FIG. 5 is a flowchart illustrating processing in which the tracking unit 106 according to the first exemplary embodiment tracks the position of a subject.

In step S501, the tracking unit 106 acquires identifiers and types of extracted shapes upon receiving input from the identifier setting unit 105.

In step S502, the tracking unit 106 subsequently acquires extracted shapes input from the shape extraction unit 104.

In step S503, the tracking unit 106 allocates the identifiers and the types that have been acquired from the identifier setting unit 105, to the acquired extracted shapes, and outputs the extracted shapes assigned the identifiers and types, to the subject position calculation unit 107.

In step S504, the subject position calculation unit 107 obtains a subject position from an extracted shape group assigned the same identifier, and outputs the subject position to the tracking unit 106.

The above-described processing in steps S501 to S504 corresponds to initialization processing.

The following processing in steps S505 to S509 is processing to be executed at each time, and is repeatedly executed while the imaging units 101 are capturing images of the subject. In a case where image capturing processing of the subject that is executed by the imaging units 101 has ended, the processing of this flowchart ends upon the completion of the processing in step S509.

In step S505, the tracking unit 106 acquires the extracted shapes input from the shape extraction unit 104 and a subject position at a time (previous time) immediately before an image capturing time that has been calculated by the subject position calculation unit 107. The time immediately before an image capturing time is, for example, an image capturing time of an extracted shape generated in a frame immediately before a frame of a currently-processed extracted shape. For comparison, the current time will also be described as the present time.
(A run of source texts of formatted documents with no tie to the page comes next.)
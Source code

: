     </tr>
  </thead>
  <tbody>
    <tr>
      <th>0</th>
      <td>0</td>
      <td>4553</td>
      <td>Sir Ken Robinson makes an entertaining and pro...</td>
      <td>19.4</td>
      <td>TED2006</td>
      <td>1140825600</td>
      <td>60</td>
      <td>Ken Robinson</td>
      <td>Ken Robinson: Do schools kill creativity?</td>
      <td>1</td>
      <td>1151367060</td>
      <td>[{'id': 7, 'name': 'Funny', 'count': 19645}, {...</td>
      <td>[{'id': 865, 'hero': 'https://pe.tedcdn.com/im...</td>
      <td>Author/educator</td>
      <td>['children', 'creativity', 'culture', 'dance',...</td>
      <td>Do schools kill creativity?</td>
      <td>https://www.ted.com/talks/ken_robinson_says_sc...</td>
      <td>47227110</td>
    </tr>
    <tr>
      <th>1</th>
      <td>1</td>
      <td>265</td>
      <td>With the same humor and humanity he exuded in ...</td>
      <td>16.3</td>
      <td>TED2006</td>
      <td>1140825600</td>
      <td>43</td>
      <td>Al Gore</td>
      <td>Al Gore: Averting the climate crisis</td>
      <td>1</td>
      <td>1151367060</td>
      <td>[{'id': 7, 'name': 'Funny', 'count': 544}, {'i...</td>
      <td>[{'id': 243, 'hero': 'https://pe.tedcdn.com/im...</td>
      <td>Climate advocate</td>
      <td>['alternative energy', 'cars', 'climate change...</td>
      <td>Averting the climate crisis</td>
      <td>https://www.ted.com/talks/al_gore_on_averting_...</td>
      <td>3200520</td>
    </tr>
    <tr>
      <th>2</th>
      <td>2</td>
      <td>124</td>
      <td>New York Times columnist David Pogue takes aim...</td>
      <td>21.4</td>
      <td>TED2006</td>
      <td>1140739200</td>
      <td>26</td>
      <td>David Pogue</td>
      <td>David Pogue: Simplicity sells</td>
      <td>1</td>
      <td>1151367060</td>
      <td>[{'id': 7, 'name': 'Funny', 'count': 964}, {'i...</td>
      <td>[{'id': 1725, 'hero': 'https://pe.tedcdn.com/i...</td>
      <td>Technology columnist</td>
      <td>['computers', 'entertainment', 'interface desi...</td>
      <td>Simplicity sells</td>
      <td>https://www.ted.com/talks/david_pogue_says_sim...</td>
The current time refers to an image capturing time of an image used to generate the currently-processed extracted shape.

In step S506, in a case where a subject position at the previous time and a representative position of extracted shapes at the present time overlap, the tracking unit 106 allocates an identifier allocated to the subject position overlapping the representative position, to the extracted shapes. In step S506, in a case where a representative position of one extracted shape overlaps a plurality of subject positions, the tracking unit 106 allocates an identifier indicating “indeterminable” to the extracted shape at the present time. This is because there is a possibility that a plurality of extracted shapes assigned different identifiers overlap at the present time like a state in which two subjects are proximate to each other, for example. In the processing in this step, an identifier indicating “indeterminable” is accordingly allocated. The processing in step S509 to be described below is executed on an extracted shape assigned an identifier including an identifier indicating “indeterminable”.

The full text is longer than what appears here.